§ **Assignment**: All records after this line are to be returned verbatim.

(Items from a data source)
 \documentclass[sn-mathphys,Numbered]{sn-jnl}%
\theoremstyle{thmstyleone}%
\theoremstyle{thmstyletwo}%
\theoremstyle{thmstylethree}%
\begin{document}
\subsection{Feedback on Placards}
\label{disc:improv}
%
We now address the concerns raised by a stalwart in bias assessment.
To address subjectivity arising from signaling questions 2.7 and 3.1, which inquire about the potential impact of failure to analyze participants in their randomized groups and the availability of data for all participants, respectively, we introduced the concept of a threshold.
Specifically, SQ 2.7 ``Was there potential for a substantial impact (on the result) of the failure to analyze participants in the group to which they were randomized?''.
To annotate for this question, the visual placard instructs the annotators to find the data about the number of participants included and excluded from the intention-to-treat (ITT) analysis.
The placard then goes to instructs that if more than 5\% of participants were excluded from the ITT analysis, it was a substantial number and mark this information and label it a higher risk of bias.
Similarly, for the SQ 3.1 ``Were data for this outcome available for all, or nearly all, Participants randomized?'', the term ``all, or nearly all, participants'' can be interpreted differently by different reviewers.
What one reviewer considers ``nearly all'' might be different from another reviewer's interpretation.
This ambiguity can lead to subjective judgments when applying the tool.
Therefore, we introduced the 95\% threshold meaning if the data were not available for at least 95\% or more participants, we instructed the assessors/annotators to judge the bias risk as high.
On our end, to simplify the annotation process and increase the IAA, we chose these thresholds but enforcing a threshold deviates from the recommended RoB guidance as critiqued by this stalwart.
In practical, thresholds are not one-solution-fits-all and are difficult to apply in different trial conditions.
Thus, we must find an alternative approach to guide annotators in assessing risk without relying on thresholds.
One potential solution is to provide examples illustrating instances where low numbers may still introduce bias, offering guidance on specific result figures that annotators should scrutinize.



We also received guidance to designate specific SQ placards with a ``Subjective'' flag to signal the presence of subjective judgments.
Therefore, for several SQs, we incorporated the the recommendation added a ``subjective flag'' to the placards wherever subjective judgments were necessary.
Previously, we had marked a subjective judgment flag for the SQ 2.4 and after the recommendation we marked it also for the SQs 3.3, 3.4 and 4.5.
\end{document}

§ **Completed exercise**:
 \documentclass[sn-mathphys,Numbered]{sn-jnl}%
\theoremstyle{thmstyleone}%
\theoremstyle{thmstyletwo}%
\theoremstyle{thmstylethree}%
\begin{document}
\subsection{Feedback on Placards}
\label{disc:improv}
%
We now address the concerns raised by a stalwart in bias assessment.
To address subjectivity arising from signaling questions 2.7 and 3.1, which inquire about the potential impact of failure to analyze participants in their randomized groups and the availability of data for all participants, respectively, we introduced the concept of a threshold.
Specifically, SQ 2.7 ``Was there potential for a substantial impact (on the result) of the failure to analyze participants in the group to which they were randomized?''.
To annotate for this question, the visual placard instructs the annotators to find the data about the number of participants included and excluded from the intention-to-treat (ITT) analysis.
The placard then goes to instructs that if more than 5\% of participants were excluded from the ITT analysis, it was a substantial number and mark this information and label it a higher risk of bias.
Similarly, for the SQ 3.1 ``Were data for this outcome available for all, or nearly all, Participants randomized?'', the term ``all, or nearly all, participants'' can be interpreted differently by different reviewers.
What one reviewer considers ``nearly all'' might be different from another reviewer's interpretation.
This ambiguity can lead to subjective judgments when applying the tool.
Therefore, we introduced the 95\% threshold meaning if the data were not available for at least 95\% or more participants, we instructed the assessors/annotators to judge the bias risk as high.
On our end, to simplify the annotation process and increase the IAA, we chose these thresholds but enforcing a threshold deviates from the recommended RoB guidance as critiqued by this stalwart.
In practical, thresholds are not one-solution-fits-all and are difficult to apply in different trial conditions.
Thus, we must find an alternative approach to guide annotators in assessing risk without relying on thresholds.
One potential solution is to provide examples illustrating instances where low numbers may still introduce bias, offering guidance on specific result figures that annotators should scrutinize.



We also received guidance to designate specific SQ placards with a ``Subjective'' flag to signal the presence of subjective judgments.
Therefore, for several SQs, we incorporated the the recommendation added a ``subjective flag'' to the placards wherever subjective judgments were necessary.
Previously, we had marked a subjective judgment flag for the SQ 2.4 and after the recommendation we marked it also for the SQs 3.3, 3.4 and 4.5.
\end{document}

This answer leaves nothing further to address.